Thanksgiving and Christmas passed without fanfare. It's just three of us now and this year we seem to be okay with that. No need to pad the seats at the table with cousins and friends to distract us from the missing Patriarch. This year, we were calm, pleased by each other's company and even experienced upbeat moments. Now to just get through and into the New Year without incident.

I don't have anything in particular to discuss this Sunday eve. Apparently this is the day that I like to check in with myself because I'm never overjoyed about beginning my week. Sunday's feel overburdened and heavy to me. I never know whether I should rest all day in preparation for five days with no break or pack them full of things that I didn't do on Saturday. I find that they no longer scare me, but they still don't feel good. They feel fast and unsettling, but not frightening.

I just watched interviews with Hill Harper and Brian McKnight. My suspicious and toxic mind won't let me believe that either celeb revealed his true self. I think that it's just another thing produced to keep up the facade they want to create for their public, adoring or otherwise. I suppose the only reason I felt a need to comment is because I was very aware of feeling smug and even a bit bitter while watching each interview. I'm having an adolescent response to celebrity that I can neither explain nor control. The thought of them fills me with disgust and overwhelm. Why can't we and they be happy with what they offer? Why do we feel the need to know about them and their lives and why do they feel the need to share? It's bizarre and invasive on both sides.

This week, this week, this week. I see Dr. G. tomorrow about my meds, talk with GB about my performance over the last year, and participate in the team lunch. One thing a day for everyday I have to show up. It feels overwhelming (the word of the hour), but I'm going to just take it one day and one thing at a time and get through with each to the best of my ability. I never feel like being on. When does this shift? Does it shift? Is this me forever more?
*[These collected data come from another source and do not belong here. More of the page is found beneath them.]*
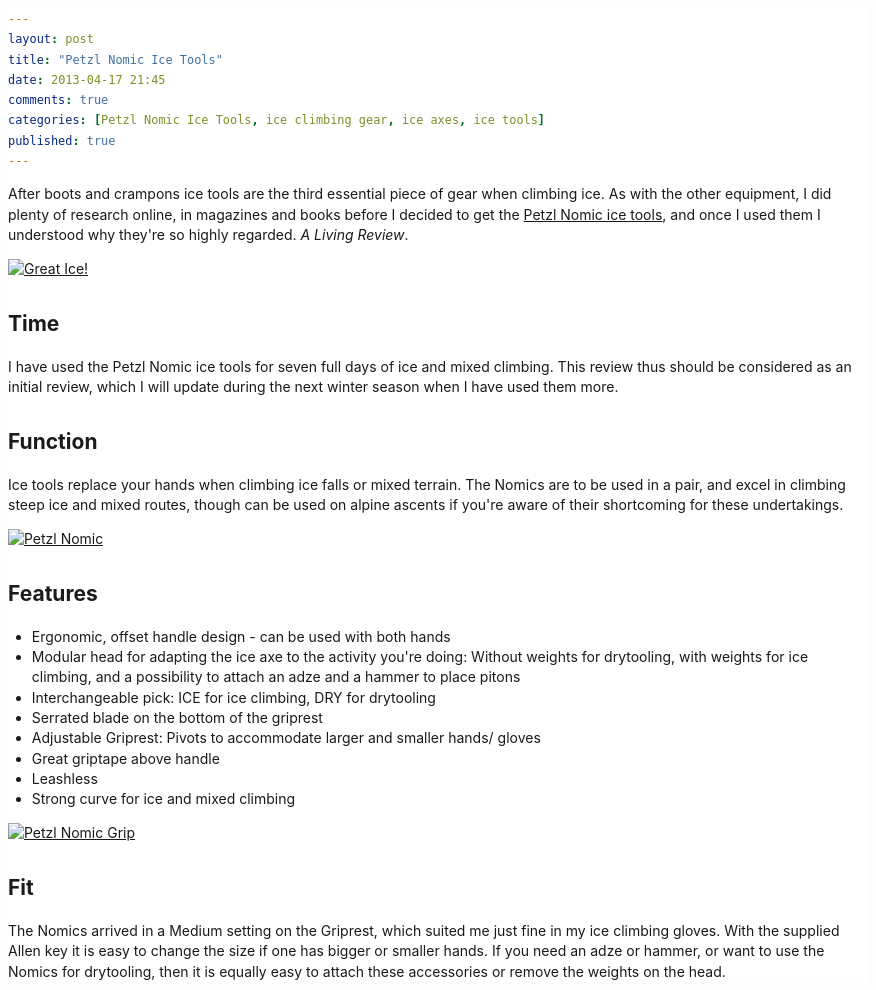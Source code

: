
 ```yaml
---
layout: post
title: "Petzl Nomic Ice Tools"
date: 2013-04-17 21:45
comments: true
categories: [Petzl Nomic Ice Tools, ice climbing gear, ice axes, ice tools]
published: true
---
```


After boots and crampons ice tools are the third essential piece of gear when climbing ice. As with the other equipment, I did plenty of research online, in magazines and books before I decided to get the [Petzl Nomic ice tools](http://www.petzl.com/en/outdoor/ice-climbing-tools/nomic), and once I used them I understood why they're so highly regarded. *A Living Review*.

<a href="http://www.flickr.com/photos/hendrikmorkel/8576322159/" title="Great Ice! by HendrikMorkel, on Flickr"><img src="http://farm9.staticflickr.com/8251/8576322159_bf671406fd_b.jpg" width="1024" height="768" alt="Great Ice!"></a>



## Time
I have used the Petzl Nomic ice tools for seven full days of ice and mixed climbing. This review thus should be considered as an initial review, which I will update during the next winter season when I have used them more. 

## Function
Ice tools replace your hands when climbing ice falls or mixed terrain. The Nomics are to be used in a pair, and excel in climbing steep ice and mixed routes, though can be used on alpine ascents if you're aware of their shortcoming for these undertakings.

<a href="http://www.flickr.com/photos/hendrikmorkel/8656049698/" title="Petzl Nomic by HendrikMorkel, on Flickr"><img src="http://farm9.staticflickr.com/8103/8656049698_a9f2a24da7_b.jpg" width="680" height="1024" alt="Petzl Nomic"></a>

## Features
- Ergonomic, offset handle design - can be used with both hands
- Modular head for adapting the ice axe to the activity you're doing: Without weights for drytooling, with weights for ice climbing, and a possibility to attach an adze and a hammer to place pitons
- Interchangeable pick: ICE for ice climbing, DRY for drytooling
- Serrated blade on the bottom of the griprest
- Adjustable Griprest: Pivots to accommodate larger and smaller hands/ gloves
- Great griptape above handle
- Leashless
- Strong curve for ice and mixed climbing

<a href="http://www.flickr.com/photos/hendrikmorkel/8654940515/" title="Petzl Nomic Grip by HendrikMorkel, on Flickr"><img src="http://farm9.staticflickr.com/8122/8654940515_c2f027864d_b.jpg" width="1024" height="680" alt="Petzl Nomic Grip"></a>

## Fit
The Nomics arrived in a Medium setting on the Griprest, which suited me just fine in my ice climbing gloves. With the supplied Allen key it is easy to change the size if one has bigger or smaller hands. If you need an adze or hammer, or want to use the Nomics for drytooling, then it is equally easy to attach these accessories or remove the weights on the head. 
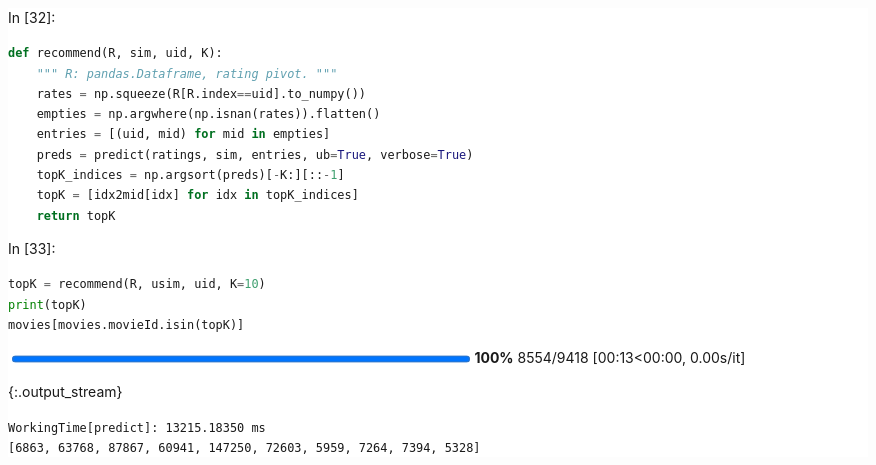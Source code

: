 

<div class="prompt input_prompt">
In&nbsp;[32]:
</div>

<div class="input_area" markdown="1">

```python
def recommend(R, sim, uid, K):
    """ R: pandas.Dataframe, rating pivot. """
    rates = np.squeeze(R[R.index==uid].to_numpy())
    empties = np.argwhere(np.isnan(rates)).flatten()
    entries = [(uid, mid) for mid in empties]
    preds = predict(ratings, sim, entries, ub=True, verbose=True)
    topK_indices = np.argsort(preds)[-K:][::-1]
    topK = [idx2mid[idx] for idx in topK_indices]
    return topK
```

</div>

<div class="prompt input_prompt">
In&nbsp;[33]:
</div>

<div class="input_area" markdown="1">

```python
topK = recommend(R, usim, uid, K=10)
print(topK)
movies[movies.movieId.isin(topK)]
```

</div>


<div markdown="0">
<div><span class="Text-label" style="display:inline-block; overflow:hidden; white-space:nowrap; text-overflow:ellipsis; min-width:0; max-width:15ex; vertical-align:middle; text-align:right"></span>
<progress style="width:60ex" max="9418" value="9418" class="Progress-main"/></progress>
<span class="Progress-label"><strong>100%</strong></span>
<span class="Iteration-label">8554/9418</span>
<span class="Time-label">[00:13<00:00, 0.00s/it]</span></div>
</div>


{:.output_stream}

```
WorkingTime[predict]: 13215.18350 ms
[6863, 63768, 87867, 60941, 147250, 72603, 5959, 7264, 7394, 5328]

```




<div markdown="0">
<div>
<style scoped>
    .dataframe tbody tr th:only-of-type {
        vertical-align: middle;
    }
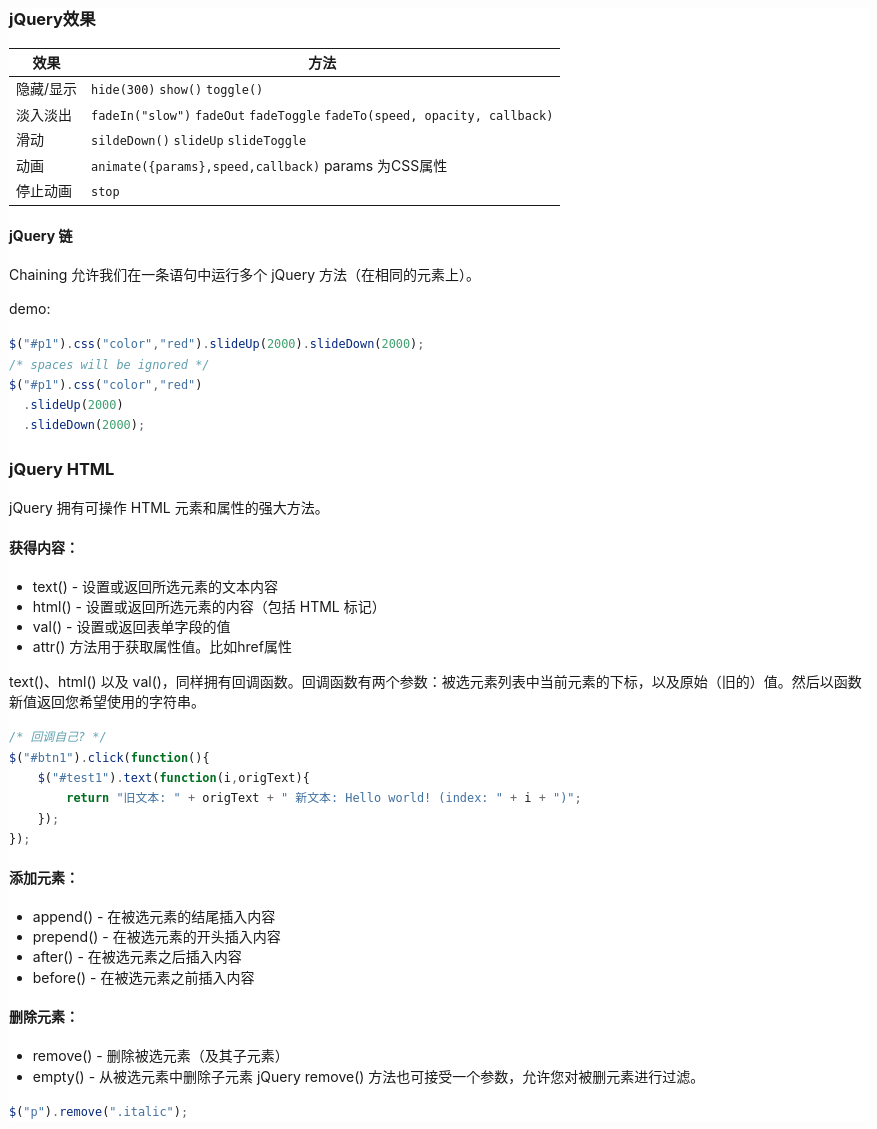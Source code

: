 ### jQuery效果
|    效果   |                                    方法                                    |
|-----------|----------------------------------------------------------------------------|
| 隐藏/显示 | `hide(300)` `show()` `toggle()`                                            |
| 淡入淡出  | `fadeIn("slow")` `fadeOut` `fadeToggle` `fadeTo(speed, opacity, callback)` |
| 滑动      | `sildeDown()` `slideUp` `slideToggle`                                      |
| 动画      | `animate({params},speed,callback)` params 为CSS属性                        |
| 停止动画  | `stop`                                                                           |
#### jQuery 链
Chaining 允许我们在一条语句中运行多个 jQuery 方法（在相同的元素上）。

demo:
```js
$("#p1").css("color","red").slideUp(2000).slideDown(2000);
/* spaces will be ignored */
$("#p1").css("color","red")
  .slideUp(2000)
  .slideDown(2000);
```

### jQuery HTML
jQuery 拥有可操作 HTML 元素和属性的强大方法。

#### 获得内容：
* text() - 设置或返回所选元素的文本内容
* html() - 设置或返回所选元素的内容（包括 HTML 标记）
* val() - 设置或返回表单字段的值
* attr() 方法用于获取属性值。比如href属性

text()、html() 以及 val()，同样拥有回调函数。回调函数有两个参数：被选元素列表中当前元素的下标，以及原始（旧的）值。然后以函数新值返回您希望使用的字符串。
```js
/* 回调自己? */ 
$("#btn1").click(function(){
    $("#test1").text(function(i,origText){
        return "旧文本: " + origText + " 新文本: Hello world! (index: " + i + ")"; 
    });
});
```

#### 添加元素：
* append() - 在被选元素的结尾插入内容
* prepend() - 在被选元素的开头插入内容
* after() - 在被选元素之后插入内容
* before() - 在被选元素之前插入内容

#### 删除元素：
* remove() - 删除被选元素（及其子元素）
* empty() - 从被选元素中删除子元素
jQuery remove() 方法也可接受一个参数，允许您对被删元素进行过滤。
```js
$("p").remove(".italic");
```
I guess I'm a bit more tripped out than I realized. I thought I was feeling calm this Sun Day and that I would just ramble a bit about my back and the pain of the weekend and feeling confused and, yes, overwhelmed by little things, but apparently there's more bubbling up than I guessed. I actually feel like I could do this for a while longer, but I sense that would be indulgent. I'm also aware that the reason I don't want to stop is because I feel scared. I want life more than anything, but I feel trapped in a very dark place. I don't know how to get out.

No matter. Perhaps this will be the week of my decision and that will bring me some measure of joy. I suppose the key to freedom is focusing on that which brings joy.